--- What you should do ---
Check each line below for "discussed" and say how many have it, with no other words.

--- Source data ---
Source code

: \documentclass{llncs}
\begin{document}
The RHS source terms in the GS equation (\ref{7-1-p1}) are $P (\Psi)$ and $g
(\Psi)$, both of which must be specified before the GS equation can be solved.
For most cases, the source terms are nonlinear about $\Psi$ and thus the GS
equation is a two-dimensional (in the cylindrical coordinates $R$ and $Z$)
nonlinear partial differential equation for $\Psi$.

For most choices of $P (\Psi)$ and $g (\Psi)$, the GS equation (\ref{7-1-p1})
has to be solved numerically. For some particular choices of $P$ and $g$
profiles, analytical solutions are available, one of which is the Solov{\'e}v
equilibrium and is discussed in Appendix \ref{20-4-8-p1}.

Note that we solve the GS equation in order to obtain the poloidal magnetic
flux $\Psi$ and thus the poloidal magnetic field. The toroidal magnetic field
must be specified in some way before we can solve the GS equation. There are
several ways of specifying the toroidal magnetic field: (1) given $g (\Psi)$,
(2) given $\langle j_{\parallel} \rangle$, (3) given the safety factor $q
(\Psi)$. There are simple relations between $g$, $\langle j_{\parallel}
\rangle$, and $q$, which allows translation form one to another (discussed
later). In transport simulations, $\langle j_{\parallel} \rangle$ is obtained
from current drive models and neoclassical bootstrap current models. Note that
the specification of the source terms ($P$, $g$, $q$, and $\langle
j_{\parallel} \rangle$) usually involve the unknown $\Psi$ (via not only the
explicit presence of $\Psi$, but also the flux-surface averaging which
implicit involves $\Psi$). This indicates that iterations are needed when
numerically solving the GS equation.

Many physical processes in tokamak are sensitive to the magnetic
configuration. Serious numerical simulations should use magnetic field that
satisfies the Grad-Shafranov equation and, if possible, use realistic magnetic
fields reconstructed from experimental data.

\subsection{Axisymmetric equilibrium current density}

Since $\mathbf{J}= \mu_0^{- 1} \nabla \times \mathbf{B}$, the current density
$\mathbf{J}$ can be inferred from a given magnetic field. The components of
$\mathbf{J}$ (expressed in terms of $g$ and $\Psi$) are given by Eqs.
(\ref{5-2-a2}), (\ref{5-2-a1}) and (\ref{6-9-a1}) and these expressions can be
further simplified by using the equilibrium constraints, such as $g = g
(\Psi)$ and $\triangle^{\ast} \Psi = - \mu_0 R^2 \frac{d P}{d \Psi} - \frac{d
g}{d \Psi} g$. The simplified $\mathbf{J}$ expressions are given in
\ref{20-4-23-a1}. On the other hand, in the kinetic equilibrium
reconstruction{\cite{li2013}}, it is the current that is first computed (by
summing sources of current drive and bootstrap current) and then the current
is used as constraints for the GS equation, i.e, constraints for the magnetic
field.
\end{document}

--- Expected answer ---
2